He wants the province to declare the farmland a disaster area to allow producers to apply for disaster assistance funds.
The rural municipality, which declared a state of emergency this spring, can access the funds to help repair damaged infrastructure. He said the same support is not available to the farming community.
“Forty percent of the acres in this RM won’t get seeded, that’s our disaster,” he said. “We need something that will cover our cost of production on those acres that will not get seeded.”
Crop insurance programs can provide up to $50 an acre, but Black said producers need that topped up to cover their fixed costs.
That was the message he took to a meeting in Ottawa in April with federal agriculture minister Chuck Strahl.
Black said farmers need the commitment of money now to help them plan their growing year and meet with banks to extend credit or renegotiate loans.
Farmer Sharon Stegemann, who lives north of Somme, said her farm has to use another tractor and cultivator to smooth out deep ruts.

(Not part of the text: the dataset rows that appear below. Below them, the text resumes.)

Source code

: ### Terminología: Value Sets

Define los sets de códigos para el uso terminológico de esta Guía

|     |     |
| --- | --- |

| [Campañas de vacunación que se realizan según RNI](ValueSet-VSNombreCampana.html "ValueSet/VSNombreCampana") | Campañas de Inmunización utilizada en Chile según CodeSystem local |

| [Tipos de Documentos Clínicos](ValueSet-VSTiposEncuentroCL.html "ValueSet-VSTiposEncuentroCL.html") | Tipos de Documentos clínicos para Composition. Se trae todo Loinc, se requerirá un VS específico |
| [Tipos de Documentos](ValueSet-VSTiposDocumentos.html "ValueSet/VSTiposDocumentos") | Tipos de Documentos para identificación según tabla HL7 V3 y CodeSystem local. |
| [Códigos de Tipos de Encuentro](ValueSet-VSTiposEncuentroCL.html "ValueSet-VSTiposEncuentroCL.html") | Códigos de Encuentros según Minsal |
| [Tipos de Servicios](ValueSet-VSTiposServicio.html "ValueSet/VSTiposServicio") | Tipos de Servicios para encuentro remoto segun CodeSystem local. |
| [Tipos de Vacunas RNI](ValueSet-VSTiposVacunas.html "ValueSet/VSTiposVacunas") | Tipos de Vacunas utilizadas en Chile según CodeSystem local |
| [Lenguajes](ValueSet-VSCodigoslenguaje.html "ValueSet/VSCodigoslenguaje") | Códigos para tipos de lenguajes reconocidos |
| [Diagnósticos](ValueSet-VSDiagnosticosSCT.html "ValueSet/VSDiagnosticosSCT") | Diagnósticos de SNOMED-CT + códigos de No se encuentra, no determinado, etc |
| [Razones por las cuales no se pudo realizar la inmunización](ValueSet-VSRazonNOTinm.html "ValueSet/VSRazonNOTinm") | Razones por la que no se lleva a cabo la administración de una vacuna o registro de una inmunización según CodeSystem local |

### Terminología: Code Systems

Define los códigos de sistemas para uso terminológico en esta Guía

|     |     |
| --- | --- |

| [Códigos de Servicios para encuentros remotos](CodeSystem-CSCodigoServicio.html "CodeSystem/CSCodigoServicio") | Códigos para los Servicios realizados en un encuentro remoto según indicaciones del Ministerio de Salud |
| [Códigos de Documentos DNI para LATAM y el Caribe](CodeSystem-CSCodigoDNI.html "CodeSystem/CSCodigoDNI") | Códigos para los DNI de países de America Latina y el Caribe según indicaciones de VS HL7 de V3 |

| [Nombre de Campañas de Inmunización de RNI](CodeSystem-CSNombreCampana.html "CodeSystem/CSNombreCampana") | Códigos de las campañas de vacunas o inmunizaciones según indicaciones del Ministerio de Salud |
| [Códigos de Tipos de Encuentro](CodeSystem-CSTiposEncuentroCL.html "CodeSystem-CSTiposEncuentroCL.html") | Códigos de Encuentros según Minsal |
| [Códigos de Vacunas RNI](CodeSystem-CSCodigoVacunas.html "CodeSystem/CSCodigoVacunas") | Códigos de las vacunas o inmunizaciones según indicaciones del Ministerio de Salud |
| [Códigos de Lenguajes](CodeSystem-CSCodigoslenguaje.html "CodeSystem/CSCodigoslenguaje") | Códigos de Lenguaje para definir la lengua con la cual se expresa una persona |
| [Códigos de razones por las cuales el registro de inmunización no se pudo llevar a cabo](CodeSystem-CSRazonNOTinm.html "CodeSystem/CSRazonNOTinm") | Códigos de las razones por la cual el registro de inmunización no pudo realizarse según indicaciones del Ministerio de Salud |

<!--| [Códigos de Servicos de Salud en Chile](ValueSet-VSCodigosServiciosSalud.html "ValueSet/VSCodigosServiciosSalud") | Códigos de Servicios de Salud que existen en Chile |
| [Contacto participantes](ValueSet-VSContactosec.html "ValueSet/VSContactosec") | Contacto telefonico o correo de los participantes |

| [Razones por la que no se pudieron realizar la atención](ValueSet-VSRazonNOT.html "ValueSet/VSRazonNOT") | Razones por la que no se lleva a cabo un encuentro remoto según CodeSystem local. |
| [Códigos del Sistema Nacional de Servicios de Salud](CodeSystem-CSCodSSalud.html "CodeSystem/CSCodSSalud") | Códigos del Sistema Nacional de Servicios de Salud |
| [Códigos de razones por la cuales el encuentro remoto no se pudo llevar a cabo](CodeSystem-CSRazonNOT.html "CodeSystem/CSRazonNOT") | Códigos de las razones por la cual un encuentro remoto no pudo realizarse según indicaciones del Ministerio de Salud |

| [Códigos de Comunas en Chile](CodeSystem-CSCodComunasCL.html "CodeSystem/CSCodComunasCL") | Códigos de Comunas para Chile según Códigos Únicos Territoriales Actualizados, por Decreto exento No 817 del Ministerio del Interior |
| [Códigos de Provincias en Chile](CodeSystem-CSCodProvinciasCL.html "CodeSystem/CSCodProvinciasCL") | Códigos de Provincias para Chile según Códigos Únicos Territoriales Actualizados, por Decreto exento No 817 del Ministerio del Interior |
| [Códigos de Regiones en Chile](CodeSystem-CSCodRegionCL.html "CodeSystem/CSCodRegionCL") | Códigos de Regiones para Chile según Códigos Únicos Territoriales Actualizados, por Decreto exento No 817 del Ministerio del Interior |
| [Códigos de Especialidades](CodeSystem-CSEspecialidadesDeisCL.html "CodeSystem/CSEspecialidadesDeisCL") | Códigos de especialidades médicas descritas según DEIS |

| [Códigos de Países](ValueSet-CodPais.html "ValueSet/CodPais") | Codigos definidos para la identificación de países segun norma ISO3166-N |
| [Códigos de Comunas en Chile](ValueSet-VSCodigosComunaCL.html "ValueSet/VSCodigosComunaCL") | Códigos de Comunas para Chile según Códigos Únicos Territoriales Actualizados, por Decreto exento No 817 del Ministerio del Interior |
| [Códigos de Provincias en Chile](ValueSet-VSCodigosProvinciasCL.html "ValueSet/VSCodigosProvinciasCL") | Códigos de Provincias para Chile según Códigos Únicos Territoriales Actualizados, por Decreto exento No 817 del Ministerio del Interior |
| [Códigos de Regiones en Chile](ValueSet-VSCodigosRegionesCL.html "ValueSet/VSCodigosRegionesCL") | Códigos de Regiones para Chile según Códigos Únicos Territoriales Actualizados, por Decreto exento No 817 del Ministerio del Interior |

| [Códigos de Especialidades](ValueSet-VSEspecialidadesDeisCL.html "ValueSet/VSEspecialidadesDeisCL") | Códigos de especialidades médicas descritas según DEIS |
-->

Flooded fields and roads have prevented her family from fully assessing the extent of damage on the farm.
She cited the case of one local farmer whose oat crop was left out last fall and floated away with the water this spring.
Stegemann said the family, which normally begins seeding in the first week of May, does not expect to begin before mid-May at the earliest.
Harvesting in wet conditions created the deep ruts that will take weeks to dry out, she said.
“When it costs a half million dollars to put the crop in and you’ve got all your bills, you have to get your crop off,” she said.
The Stegemanns then spent $40,000 to dry their crops.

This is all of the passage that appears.